1. =========Cleanup and Interface Work ======================
1a. Split hdfs, mapRed, core projects
1.b Decide on the visibility and stability of interfaces.
We need to decided which interfaces are external facing and which are
internal facing.
*I will shortly start a separate email thread to discuss hadoop
interface classification .*
1.c Interfaces that may deserve cleanup before 1.0
* MapReduce (new context objects API) (targetted for 0.20)
* FileSystem
This is the most important API in the system, let us clean it up
since we are
committing to it for a long time.
- declare the exceptions for each methods (even though
subclass of IOException).
- special characters in path
* Config
For example clients should need to specify only the NN address/
default file
system.
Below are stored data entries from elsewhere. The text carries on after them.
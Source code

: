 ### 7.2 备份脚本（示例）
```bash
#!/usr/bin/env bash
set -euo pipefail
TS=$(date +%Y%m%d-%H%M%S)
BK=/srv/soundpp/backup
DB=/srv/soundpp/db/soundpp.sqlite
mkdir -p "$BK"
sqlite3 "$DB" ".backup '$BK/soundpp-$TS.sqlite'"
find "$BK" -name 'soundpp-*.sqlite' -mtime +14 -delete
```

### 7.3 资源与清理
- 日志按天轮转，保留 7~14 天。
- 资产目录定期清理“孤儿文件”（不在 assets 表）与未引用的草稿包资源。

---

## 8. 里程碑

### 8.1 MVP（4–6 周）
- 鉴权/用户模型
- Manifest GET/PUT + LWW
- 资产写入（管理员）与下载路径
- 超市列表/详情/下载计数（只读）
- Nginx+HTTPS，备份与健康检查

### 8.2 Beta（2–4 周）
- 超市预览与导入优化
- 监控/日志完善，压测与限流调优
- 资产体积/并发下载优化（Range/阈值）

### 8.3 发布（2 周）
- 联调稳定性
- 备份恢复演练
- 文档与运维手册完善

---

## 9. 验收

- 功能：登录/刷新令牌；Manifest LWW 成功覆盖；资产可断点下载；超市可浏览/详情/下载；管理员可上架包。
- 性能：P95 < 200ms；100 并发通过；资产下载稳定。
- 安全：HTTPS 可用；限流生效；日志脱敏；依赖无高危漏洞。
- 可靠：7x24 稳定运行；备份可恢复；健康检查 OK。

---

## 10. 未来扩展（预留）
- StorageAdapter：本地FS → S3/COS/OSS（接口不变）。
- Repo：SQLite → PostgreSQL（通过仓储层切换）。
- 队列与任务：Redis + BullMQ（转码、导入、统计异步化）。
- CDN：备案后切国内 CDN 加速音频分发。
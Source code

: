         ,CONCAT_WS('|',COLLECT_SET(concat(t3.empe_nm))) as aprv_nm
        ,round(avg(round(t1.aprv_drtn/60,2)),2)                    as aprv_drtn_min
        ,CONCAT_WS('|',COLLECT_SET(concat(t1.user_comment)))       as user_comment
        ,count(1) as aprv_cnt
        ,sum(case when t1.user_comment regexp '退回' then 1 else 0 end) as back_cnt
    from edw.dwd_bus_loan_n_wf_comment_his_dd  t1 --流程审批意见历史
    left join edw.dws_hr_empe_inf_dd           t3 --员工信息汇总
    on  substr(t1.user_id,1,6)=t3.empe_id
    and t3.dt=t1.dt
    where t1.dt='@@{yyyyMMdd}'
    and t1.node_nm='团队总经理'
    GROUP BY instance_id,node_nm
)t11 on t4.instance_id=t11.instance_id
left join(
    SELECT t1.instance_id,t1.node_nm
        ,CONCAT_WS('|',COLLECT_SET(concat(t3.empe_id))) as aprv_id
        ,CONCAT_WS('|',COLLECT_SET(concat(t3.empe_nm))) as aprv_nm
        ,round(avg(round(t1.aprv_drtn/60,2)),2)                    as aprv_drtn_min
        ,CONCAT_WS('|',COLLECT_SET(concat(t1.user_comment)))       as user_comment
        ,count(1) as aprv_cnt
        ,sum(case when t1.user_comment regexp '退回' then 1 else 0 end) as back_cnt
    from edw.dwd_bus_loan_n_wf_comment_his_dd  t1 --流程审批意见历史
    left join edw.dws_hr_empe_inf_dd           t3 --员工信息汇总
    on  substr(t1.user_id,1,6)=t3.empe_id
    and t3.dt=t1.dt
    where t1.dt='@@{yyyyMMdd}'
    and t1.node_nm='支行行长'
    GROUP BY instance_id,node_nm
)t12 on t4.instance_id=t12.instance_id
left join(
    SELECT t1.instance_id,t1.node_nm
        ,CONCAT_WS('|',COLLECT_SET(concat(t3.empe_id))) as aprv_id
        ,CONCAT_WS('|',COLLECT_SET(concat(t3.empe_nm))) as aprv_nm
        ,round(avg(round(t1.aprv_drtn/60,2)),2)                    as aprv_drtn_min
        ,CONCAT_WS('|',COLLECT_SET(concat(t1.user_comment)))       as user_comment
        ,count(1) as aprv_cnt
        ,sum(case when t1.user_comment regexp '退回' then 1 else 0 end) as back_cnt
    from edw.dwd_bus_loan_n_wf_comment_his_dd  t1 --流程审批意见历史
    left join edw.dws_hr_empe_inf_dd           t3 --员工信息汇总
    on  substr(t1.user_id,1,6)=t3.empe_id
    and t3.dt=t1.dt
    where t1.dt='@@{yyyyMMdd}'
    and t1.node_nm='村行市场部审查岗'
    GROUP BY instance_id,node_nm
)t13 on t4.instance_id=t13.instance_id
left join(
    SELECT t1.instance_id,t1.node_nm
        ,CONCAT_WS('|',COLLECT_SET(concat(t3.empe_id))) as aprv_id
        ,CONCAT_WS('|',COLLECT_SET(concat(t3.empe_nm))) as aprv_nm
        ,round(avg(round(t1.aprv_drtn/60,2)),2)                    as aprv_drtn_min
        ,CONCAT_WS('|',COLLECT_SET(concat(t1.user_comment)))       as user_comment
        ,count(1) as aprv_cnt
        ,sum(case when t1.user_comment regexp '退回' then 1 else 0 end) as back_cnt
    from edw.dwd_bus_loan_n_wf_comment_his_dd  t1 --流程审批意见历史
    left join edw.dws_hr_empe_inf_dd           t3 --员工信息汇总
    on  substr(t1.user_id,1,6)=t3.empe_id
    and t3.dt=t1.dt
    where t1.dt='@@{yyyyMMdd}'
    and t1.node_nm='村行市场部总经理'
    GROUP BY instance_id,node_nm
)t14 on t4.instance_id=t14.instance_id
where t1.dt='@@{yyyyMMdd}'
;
Many of the other parameters should be obtained from
the NN.
* Shell cli interface and shell cli output
* Client protocols
- Make data transfer protocol "concrete" to enable versioning
* Mapred.lib
* Job logs - if we have make them external stable or evolving.
* Intra Hadoop protocols (to enable rolling upgrades)
- HDFS, MapReduce
1.d Remove deprecated methods
2. =========Mechanisms to support versioning ======================
2a. Serialization and RPC - manual or automated versioning
A mechanism for versioning (manual or automated) must be selected
so that
we can easily support compatibility will allowing methods to be
added and
fields to be added to rpc parameter data types.
2b. Dealing with old calling new
- new hdfs clients calling old
- new mapReduce framework calling client via old interface.
Note we may not need a new mechanism but merely an awareness in
the community to watchout
for such issues.
2c. Support for Protocol Transition at major releases
Note we may be able to delay this work till release 1.9.
Since the protocol can break at major releases and customers
have multiple clusters that
will not be upgraded simultaneously, we have to consider issues
related to cross cluster access.
- Need a mechanism for tranferring data out
- Today http serves that purpose. If that is all we need
then we are done.
- Today customer do not write apps that access data across
clusters because wire protocol can
break on any minor release. This will change in the 1.x series
where Hadoop will provide
wire protocol compatibility across minor releases. As a result
customers are likely to
write cross cluster apps (easy to do using URI file names).
So we will need consider our client-side being able to talk
multiple version of our protocols.
Again the good news is that we can probably will till 1.9 to
do this.
3. =========1.0 Features or Hooks for 1.x Features
======================
Hadoop 1.0 has backward compatibility rules (API and wire protocol)
that will
require that changes that break compatibility happen only at major
release
boundaries (i.e 1.0, 2.0 3.0 etc and not 1.1, 1.2, etc.) Hence
features that we
need before 2.0 that are likely to break compatibility need to be
considered
now. This needs to be a small list, otherwise we will have feature
creep and
1.0 will take too long.
3a. Security - authentication is surely going to break the wire
protocol.
3b.Clients survive NN and JT restarts
Others?
- Hooks for rolling upgrades
- Hooks for HA??